Ramón sacó una chequera y un bolígrafo. “Es que se dice que usted hace milagros”, señaló la muchacha bonita, “y yo lo quería mucho”. Entonces Ramón miró dos o tres veces al cielo y con ambas manos señaló la urna. Luego dobló sus rodillas y, con lentitud, fue pasando repetidamente las yemas de los dedos sobre la tapa. Esto duró mucho rato: dos o tres de los dolientes se fueron del lugar, visiblemente molestos. Ramón se puso de pie y me miró. De repente, la urna se abrió.

—Parece que me hubieran dado una paliza —dijo un hombre de bigotes y pelos ya canos levantándose con dificultad. Entonces supe que era posible, de verdad posible, que yo fuese un escritor y de los buenos. Incluso podría ganar mucha plata; yo también tenía derecho a los milagros, después de todo.

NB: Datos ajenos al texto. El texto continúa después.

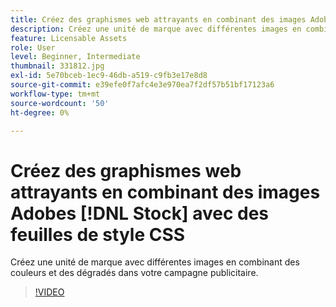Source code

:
```yaml
---
title: Créez des graphismes web attrayants en combinant des images Adobe [!DNL Stock] avec des feuilles de style CSS
description: Créez une unité de marque avec différentes images en combinant des couleurs et des dégradés dans votre campagne publicitaire
feature: Licensable Assets
role: User
level: Beginner, Intermediate
thumbnail: 331812.jpg
exl-id: 5e70bceb-1ec9-46db-a519-c9fb3e17e8d8
source-git-commit: e39efe0f7afc4e3e970ea7f2df57b51bf17123a6
workflow-type: tm+mt
source-wordcount: '50'
ht-degree: 0%

---
```


# Créez des graphismes web attrayants en combinant des images Adobes [!DNL Stock] avec des feuilles de style CSS

Créez une unité de marque avec différentes images en combinant des couleurs et des dégradés dans votre campagne publicitaire.

>[!VIDEO](https://video.tv.adobe.com/v/331812?hidetitle=true)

Intenté avanzar hacia donde estaba Ramón, pero codos y maldiciones me lo impidieron: todos querían llegar a su lado. La cosa pronto generó en violencia y yo me aparté. Las personas con ropas elegantes golpearon a los asistentes con bastones y bates extrañamente oportunos.

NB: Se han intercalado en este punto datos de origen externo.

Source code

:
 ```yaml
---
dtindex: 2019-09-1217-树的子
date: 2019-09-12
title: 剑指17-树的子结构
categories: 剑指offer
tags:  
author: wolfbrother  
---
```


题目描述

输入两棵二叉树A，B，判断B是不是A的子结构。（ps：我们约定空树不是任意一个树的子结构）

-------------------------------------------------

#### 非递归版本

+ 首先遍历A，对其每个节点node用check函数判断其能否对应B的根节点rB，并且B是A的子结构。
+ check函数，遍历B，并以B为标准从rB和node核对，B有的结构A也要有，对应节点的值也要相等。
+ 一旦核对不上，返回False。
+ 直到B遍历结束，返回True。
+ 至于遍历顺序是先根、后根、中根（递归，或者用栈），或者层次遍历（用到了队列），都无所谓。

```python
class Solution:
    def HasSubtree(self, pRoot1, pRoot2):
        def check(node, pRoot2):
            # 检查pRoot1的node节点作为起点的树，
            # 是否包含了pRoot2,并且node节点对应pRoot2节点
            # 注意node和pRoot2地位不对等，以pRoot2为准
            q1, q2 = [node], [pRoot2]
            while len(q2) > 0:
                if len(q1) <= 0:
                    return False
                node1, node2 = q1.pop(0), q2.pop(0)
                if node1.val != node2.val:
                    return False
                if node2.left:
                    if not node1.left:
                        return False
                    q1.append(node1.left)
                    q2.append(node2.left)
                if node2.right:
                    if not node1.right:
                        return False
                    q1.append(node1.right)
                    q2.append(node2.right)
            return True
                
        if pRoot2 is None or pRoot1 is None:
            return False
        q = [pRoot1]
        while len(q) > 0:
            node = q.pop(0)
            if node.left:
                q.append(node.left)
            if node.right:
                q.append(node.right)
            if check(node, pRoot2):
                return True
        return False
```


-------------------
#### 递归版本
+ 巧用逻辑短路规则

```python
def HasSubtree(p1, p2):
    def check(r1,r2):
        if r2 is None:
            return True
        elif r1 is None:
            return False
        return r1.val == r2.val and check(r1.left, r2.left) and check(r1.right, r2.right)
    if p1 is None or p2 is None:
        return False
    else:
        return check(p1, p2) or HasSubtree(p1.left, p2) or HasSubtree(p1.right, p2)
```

—¿Dónde estará Ramón? —pregunté al del quiosco de bebidas.

—Ya se fue.

—¿Para dónde? ¿Cuándo?

—Se habrá ido a otro sitio. En esta ciudad la gente es muy grosera; en otros sitios sí da gusto ver cómo dan las gracias y hacen filas.

—¿Cómo hago para verlo de nuevo?

—No sé. Venga mañana a ver.

Volví al día siguiente, pero Ramón no vino. Ni los días que le siguieron a ese. Ni hasta hoy le he vuelto a ver, allí o en otro sitio. Pero no abandono su búsqueda, no, porque las ganas de contar son muy grandes y las historias, incluso ellas, ya están empezando a llegar a mi cabeza. Y a nadie le va a gustar leerlas mal escritas. ¿Verdad?